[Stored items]
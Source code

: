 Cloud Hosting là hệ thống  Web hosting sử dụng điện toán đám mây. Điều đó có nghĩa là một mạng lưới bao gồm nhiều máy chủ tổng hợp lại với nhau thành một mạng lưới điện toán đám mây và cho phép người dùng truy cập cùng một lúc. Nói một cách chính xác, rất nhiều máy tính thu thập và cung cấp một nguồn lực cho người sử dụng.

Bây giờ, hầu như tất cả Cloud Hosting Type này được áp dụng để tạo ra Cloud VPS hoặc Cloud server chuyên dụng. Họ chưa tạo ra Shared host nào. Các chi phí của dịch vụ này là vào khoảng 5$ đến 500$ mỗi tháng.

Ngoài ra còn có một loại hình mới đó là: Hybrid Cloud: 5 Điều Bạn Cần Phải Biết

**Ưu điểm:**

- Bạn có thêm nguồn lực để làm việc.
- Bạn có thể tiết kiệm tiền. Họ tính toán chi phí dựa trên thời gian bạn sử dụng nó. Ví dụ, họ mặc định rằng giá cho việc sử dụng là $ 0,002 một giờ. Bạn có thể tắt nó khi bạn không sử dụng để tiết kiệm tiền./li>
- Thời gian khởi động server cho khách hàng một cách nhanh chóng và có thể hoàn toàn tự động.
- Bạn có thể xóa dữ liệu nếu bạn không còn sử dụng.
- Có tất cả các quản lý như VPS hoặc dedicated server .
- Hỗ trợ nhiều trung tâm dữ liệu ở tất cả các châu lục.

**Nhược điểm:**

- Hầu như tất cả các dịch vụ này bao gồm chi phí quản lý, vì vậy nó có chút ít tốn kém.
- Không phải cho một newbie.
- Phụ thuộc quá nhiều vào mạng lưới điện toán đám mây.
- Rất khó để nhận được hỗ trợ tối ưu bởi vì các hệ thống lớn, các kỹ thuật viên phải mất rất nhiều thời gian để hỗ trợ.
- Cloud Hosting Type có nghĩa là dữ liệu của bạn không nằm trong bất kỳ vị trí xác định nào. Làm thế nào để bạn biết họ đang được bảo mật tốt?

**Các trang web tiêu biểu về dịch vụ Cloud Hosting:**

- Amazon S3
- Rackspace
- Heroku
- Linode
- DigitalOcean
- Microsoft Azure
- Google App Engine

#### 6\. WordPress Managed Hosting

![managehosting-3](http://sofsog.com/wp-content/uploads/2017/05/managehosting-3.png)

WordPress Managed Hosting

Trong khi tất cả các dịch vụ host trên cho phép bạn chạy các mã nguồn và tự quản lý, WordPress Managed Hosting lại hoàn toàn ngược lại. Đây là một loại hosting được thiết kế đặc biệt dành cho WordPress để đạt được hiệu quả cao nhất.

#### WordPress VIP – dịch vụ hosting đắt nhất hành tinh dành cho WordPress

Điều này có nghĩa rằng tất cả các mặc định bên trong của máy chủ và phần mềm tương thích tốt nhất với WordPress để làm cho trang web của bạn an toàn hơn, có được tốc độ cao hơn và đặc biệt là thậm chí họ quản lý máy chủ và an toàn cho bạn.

• Activity: Where the word "toán" appears in a line of the entries, copy that line.

• Written solution:
: Cloud Hosting là hệ thống  Web hosting sử dụng điện toán đám mây. Điều đó có nghĩa là một mạng lưới bao gồm nhiều máy chủ tổng hợp lại với nhau thành một mạng lưới điện toán đám mây và cho phép người dùng truy cập cùng một lúc. Nói một cách chính xác, rất nhiều máy tính thu thập và cung cấp một nguồn lực cho người sử dụng.
- Bạn có thể tiết kiệm tiền. Họ tính toán chi phí dựa trên thời gian bạn sử dụng nó. Ví dụ, họ mặc định rằng giá cho việc sử dụng là $ 0,002 một giờ. Bạn có thể tắt nó khi bạn không sử dụng để tiết kiệm tiền./li>
- Phụ thuộc quá nhiều vào mạng lưới điện toán đám mây.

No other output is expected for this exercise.